Acting Principal Deputy Solicitor General of the United States
- In office May 17, 2010 – June 9, 2011
- President: Barack Obama
- Preceded by: Neal Katyal
- Succeeded by: Neal Katyal

Personal details
- Born: Leondra Reid Kruger July 28, 1976 (age 49) Glendale, California, U.S.
- Party: Democratic
- Spouse: Brian Hauck
- Children: 2
- Education: Harvard University (BA) Yale University (JD)

= Leondra Kruger =

American judge (born 1976)

Leondra Reid Kruger (born July 28, 1976) is an American judge who serves as an associate justice of the Supreme Court of California.

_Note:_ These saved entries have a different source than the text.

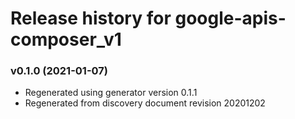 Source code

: # Release history for google-apis-composer_v1

### v0.1.0 (2021-01-07)

* Regenerated using generator version 0.1.1
* Regenerated from discovery document revision 20201202

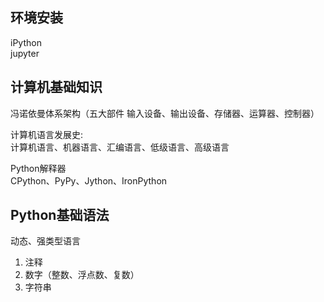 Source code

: ## 环境安装
iPython  
jupyter

## 计算机基础知识
冯诺依曼体系架构（五大部件 输入设备、输出设备、存储器、运算器、控制器）  

计算机语言发展史:  
计算机语言、机器语言、汇编语言、低级语言、高级语言  

Python解释器  
CPython、PyPy、Jython、IronPython  

## Python基础语法
动态、强类型语言
1. 注释
2. 数字（整数、浮点数、复数）
3. 字符串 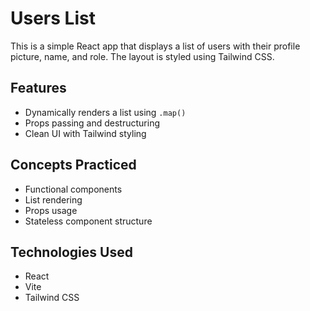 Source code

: # Users List

This is a simple React app that displays a list of users with their profile picture, name, and role. The layout is styled using Tailwind CSS.

## Features
- Dynamically renders a list using `.map()`
- Props passing and destructuring
- Clean UI with Tailwind styling

## Concepts Practiced
- Functional components
- List rendering
- Props usage
- Stateless component structure

## Technologies Used
- React
- Vite
- Tailwind CSS
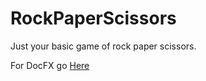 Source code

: # RockPaperScissors

Just your basic game of rock paper scissors.

For DocFX go [Here](http://lauri.kk4.fi/rps/api/RockPaperScissors.html)
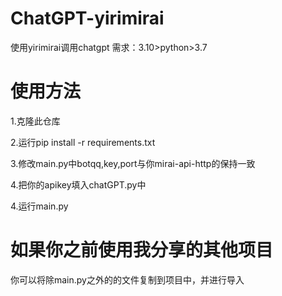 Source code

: # ChatGPT-yirimirai
使用yirimirai调用chatgpt
需求：3.10>python>3.7
# 使用方法

  1.克隆此仓库
  
  2.运行pip install -r requirements.txt
  
  3.修改main.py中botqq,key,port与你mirai-api-http的保持一致
  
  4.把你的apikey填入chatGPT.py中
  
  4.运行main.py
# 如果你之前使用我分享的其他项目
  你可以将除main.py之外的的文件复制到项目中，并进行导入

A native of South Pasadena, California, she graduated from Harvard College and Yale Law School. Kruger then clerked for U.S. Supreme Court Justice John Paul Stevens, and subsequently worked in private practice and as a professor. She served as acting Principal Deputy Solicitor General of the United States from 2010 to 2011, and worked in the Office of Legal Counsel. In 2014, California Governor Jerry Brown nominated Kruger to a seat on the Supreme Court of California. She was confirmed, and was sworn in on January 5, 2015.

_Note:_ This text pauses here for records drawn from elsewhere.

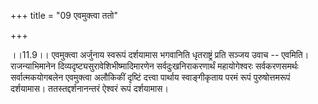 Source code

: +++
title = "09 एवमुक्त्वा ततो"

+++
  
  
।।11.9।। एवमुक्त्वा अर्जुनाय स्वरूपं दर्शयामास भगवानिति धृतराष्ट्रं प्रति
सञ्जय उवाच -- एवमिति। राजन्याभिमानेन दिव्यदृष्ट्यसुरावेशिभीष्मादिमारणेन
सर्वदुःखनिराकरणार्थं महायोगेश्वरः सर्वकरणसमर्थः सर्वात्मकयोगबलेन
एवमुक्त्वा अलौकिकीं दृष्टिं दत्त्वा पार्थाय स्वाङ्गीकृताय परमं रूपं
पुरुषोत्तमरूपं दर्शयामास। ततस्तद्दर्शनानन्तरं ऐश्वरं रूपं दर्शयामास।  
  

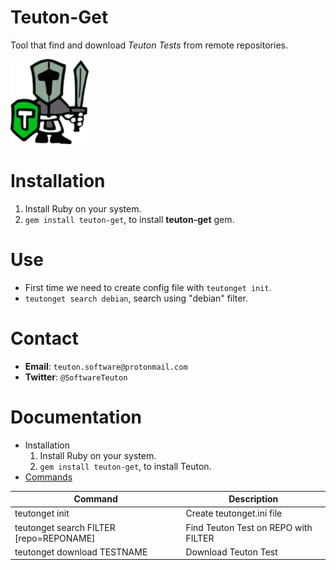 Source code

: 
# Teuton-Get

Tool that find and download _Teuton Tests_ from remote repositories.

![logo](./docs/images/logo.png)

# Installation

1. Install Ruby on your system.
1. `gem install teuton-get`, to install **teuton-get** gem.

# Use

* First time we need to create config file with `teutonget init`.
* `teutonget search debian`, search using "debian" filter.

# Contact

* **Email**: `teuton.software@protonmail.com`
* **Twitter**: `@SoftwareTeuton`

# Documentation

* Installation
    1. Install Ruby on your system.
    1. `gem install teuton-get`, to install Teuton.
* [Commands](docs/commands.md)

| Command        | Description |
| -------------- | ------------------------- |
| teutonget init | Create teutonget.ini file |
| teutonget search FILTER [repo=REPONAME]| Find Teuton Test on REPO with FILTER |
| teutonget download TESTNAME | Download Teuton Test |

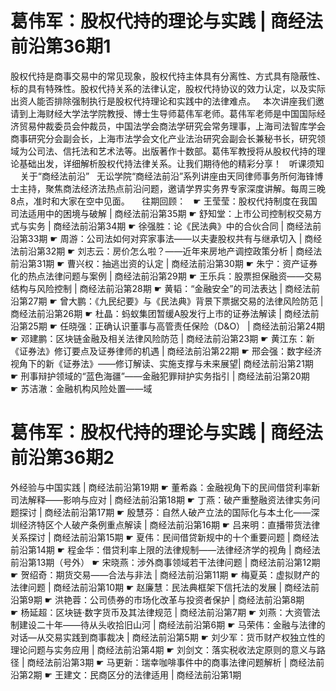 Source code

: # 葛伟军：股权代持的理论与实践 | 商经法前沿第36期1

股权代持是商事交易中的常见现象，股权代持主体具有分离性、方式具有隐蔽性、标的具有特殊性。股权代持关系的法律认定，股权代持协议的效力认定，以及实际出资人能否排除强制执行是股权代持理论和实践中的法律难点。
 
本次讲座我们邀请到上海财经大学法学院教授、博士生导师葛伟军老师。葛伟军老师是中国国际经济贸易仲裁委员会仲裁员，中国法学会商法学研究会常务理事，上海司法智库学会商事研究分会副会长，上海市法学会文化产业法治研究会副会长兼秘书长，研究领域为公司法、信托法和艺术法等。出版著作十数部。葛伟军教授将从股权代持的理论基础出发，详细解析股权代持法律关系。让我们期待他的精彩分享！
 
听课须知
 
 
关于“商经法前沿”
 
无讼学院“商经法前沿”系列讲座由天同律师事务所何海锋博士主持，聚焦商法经济法热点前沿问题，邀请学界实务界专家深度讲解。每周三晚8点，准时和大家在空中见面。
 
 
往期回顾：
 
☛ 王莹莹：股权代持制度在我国司法适用中的困境与破解 | 商经法前沿第35期
☛ 舒知堂：上市公司控制权交易方式与实务 | 商经法前沿第34期
☛ 徐强胜：论《民法典》中的合伙合同 | 商经法前沿第33期
☛ 周游：公司法如何对弈家事法——以夫妻股权共有与继承切入 | 商经法前沿第32期
☛ 刘志云：房价怎么啦？——近年来房地产调控政策分析 | 商经法前沿第31期
☛ 曹兴权：抽逃岀资的认定 | 商经法前沿第30期
☛ 朱宁：资产证券化的热点法律问题与案例 | 商经法前沿第29期
☛ 王乐兵：股票担保融资——交易结构与风险控制 | 商经法前沿第28期
☛ 黄韬：“金融安全”的司法表达 | 商经法前沿第27期
☛ 曾大鹏：《九民纪要》与《民法典》背景下票据交易的法律风险防范 | 商经法前沿第26期
☛ 杜晶：蚂蚁集团暂缓A股发行上市的证券法解读 | 商经法前沿第25期
☛ 任晓强：正确认识董事与高管责任保险（D&O） | 商经法前沿第24期
☛ 邓建鹏：区块链金融及相关法律风险防范 | 商经法前沿第23期
☛ 黄江东：新《证券法》修订要点及证券律师的机遇 | 商经法前沿第22期
☛ 邢会强：数字经济视角下的新《证券法》——修订解读、实施支撑与未来展望| 商经法前沿第21期
☛ 刑事辩护领域的“蓝色海疆”——金融犯罪辩护实务指引 | 商经法前沿第20期
☛ 苏洁澈：金融机构风险处置——域

# 葛伟军：股权代持的理论与实践 | 商经法前沿第36期2

外经验与中国实践 | 商经法前沿第19期
☛ 董希淼：金融视角下的民间借贷利率新司法解释——影响与应对 | 商经法前沿第18期
☛ 丁燕：破产重整融资法律实务问题探讨 | 商经法前沿第17期
☛ 殷慧芬：自然人破产立法的国际化与本土化——深圳经济特区个人破产条例重点解读 | 商经法前沿第16期
☛ 吕来明：直播带货法律关系探讨 | 商经法前沿第15期
☛ 夏伟：民间借贷新规中的十个重要问题 | 商经法前沿第14期
☛ 程金华：借贷利率上限的法律规制——法律经济学的视角 | 商经法前沿第13期（号外）
☛ 宋晓燕：涉外商事领域若干法律问题 | 商经法前沿第12期
☛ 贺绍奇：期货交易——合法与非法 | 商经法前沿第11期
☛ 梅夏英：虚拟财产的法律问题 | 商经法前沿第10期
☛ 赵廉慧：民法典框架下信托法的发展 | 商经法前沿第9期
☛ 洪艳蓉：公司债券的市场化改革与投资者保护 | 商经法前沿第8期
☛ 杨延超：区块链·数字货币及其法律规范 | 商经法前沿第7期
☛ 刘燕：大资管法制建设二十年——待从头收拾旧山河 | 商经法前沿第6期
☛ 马荣伟：金融与法律的对话—从交易实践到商事裁决 | 商经法前沿第5期
☛ 刘少军：货币财产权独立性的理论问题与实务应用 | 商经法前沿第4期
☛ 刘剑文：落实税收法定原则的意义与路径 | 商经法前沿第3期
☛ 马更新：瑞幸咖啡事件中的商事法律问题解析 | 商经法前沿第2期
☛ 王建文：民商区分的法律适用 | 商经法前沿第1期


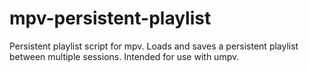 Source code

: # mpv-persistent-playlist
Persistent playlist script for mpv. Loads and saves a persistent playlist between multiple sessions. Intended for use with umpv.
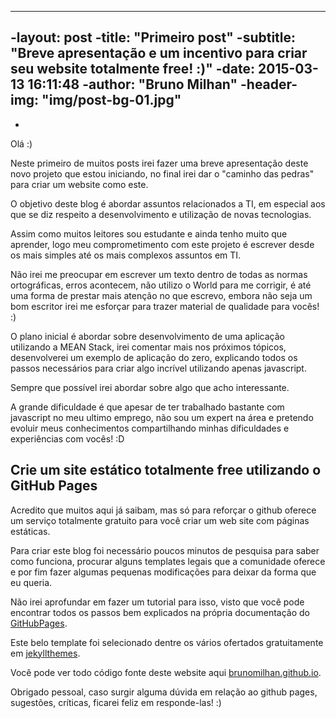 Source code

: ----
-layout:     post
-title:      "Primeiro post"
-subtitle:   "Breve apresentação e um incentivo para criar seu website totalmente free! :)"
-date:       2015-03-13 16:11:48
-author:     "Bruno Milhan"
-header-img: "img/post-bg-01.jpg"
----
-
Olá :)

Neste primeiro de muitos posts irei fazer uma breve apresentação deste novo projeto que estou iniciando, no final irei dar o "caminho das pedras" para criar um website como este.

O objetivo deste blog é abordar assuntos relacionados a TI, em especial aos que se diz respeito a desenvolvimento e utilização de novas tecnologias.

Assim como muitos leitores sou estudante e ainda tenho muito que aprender, logo meu comprometimento com este projeto é escrever desde os mais simples até os mais complexos assuntos em TI.

Não irei me preocupar em escrever um texto dentro de todas as normas ortográficas, erros acontecem, não utilizo o World para me corrigir, é até uma forma de prestar mais atenção no que escrevo, embora não seja um bom escritor irei me esforçar para trazer material de qualidade para vocês! :)

O plano inicial é abordar sobre desenvolvimento de uma aplicação utilizando a MEAN Stack, irei comentar mais nos próximos tópicos, desenvolverei um exemplo de aplicação do zero, explicando todos os passos necessários para criar algo incrível utilizando apenas javascript.

Sempre que possível irei abordar sobre algo que acho interessante.

A grande dificuldade é que apesar de ter trabalhado bastante com javascript no meu ultimo emprego, não sou um expert na área e pretendo evoluir meus conhecimentos compartilhando minhas dificuldades e experiências com vocês! :D

## Crie um site estático totalmente free utilizando o GitHub Pages ##

Acredito que muitos aqui já saibam, mas só para reforçar o github oferece um serviço totalmente gratuito para você criar um web site com páginas estáticas.

Para criar este blog foi necessário poucos minutos de pesquisa para saber como funciona, procurar alguns templates legais que a comunidade oferece e por fim fazer algumas pequenas modificações para deixar da forma que eu queria.

Não irei aprofundar em fazer um tutorial para isso, visto que você pode encontrar todos os passos bem explicados na própria documentação do [GitHubPages](https://pages.github.com/).

Este belo template foi selecionado dentre os vários ofertados gratuitamente em [jekyllthemes](http://jekyllthemes.org/). 

Você pode ver todo código fonte deste website aqui [brunomilhan.github.io](https://github.com/brunomilhan/brunomilhan.github.io).


Obrigado pessoal, caso surgir alguma dúvida em relação ao github pages, sugestões, críticas, ficarei feliz em responde-las! :)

Kruger was considered a potential nominee for the Supreme Court of the United States, following the announcement of Justice Stephen Breyer's intention to retire in 2022.

==Early life and education==
Born in Glendale, California on July 28, 1976, Kruger grew up in South Pasadena. Her mother, Audrey Reid, immigrated to the United States from Jamaica, and her late father, Leon Kruger, was an American Jew whose parents had immigrated to the U.S. from Europe. Kruger's parents were both pediatricians. She attended Polytechnic School in Pasadena, California, and was a National Merit Scholar. She was a high school classmate of James Ho, who would later become a judge of the U.S. Fifth Circuit Court of Appeals.
She then earned a Bachelor of Arts degree magna cum laude from Harvard University, where she wrote for The Harvard Crimson and was a member of Phi Beta Kappa. She then attended Yale Law School, graduating in 2001 with a Juris Doctor. Kruger was editor-in-chief of the Yale Law Journal, the first Black woman ever to hold the position.

==Legal career==

After law school, Kruger spent a year as an associate at the law firm Jenner & Block. She then clerked for Judge David Tatel on the U.S. Court of Appeals for the District of Columbia Circuit from 2002 to 2003 and for Justice John Paul Stevens of the U.S. Supreme Court from 2003 to 2004. She then returned to private practice for two years at Wilmer, Cutler, Pickering, Hale and Dorr in Washington, D.C. She was a visiting assistant professor in 2007 at the University of Chicago Law School.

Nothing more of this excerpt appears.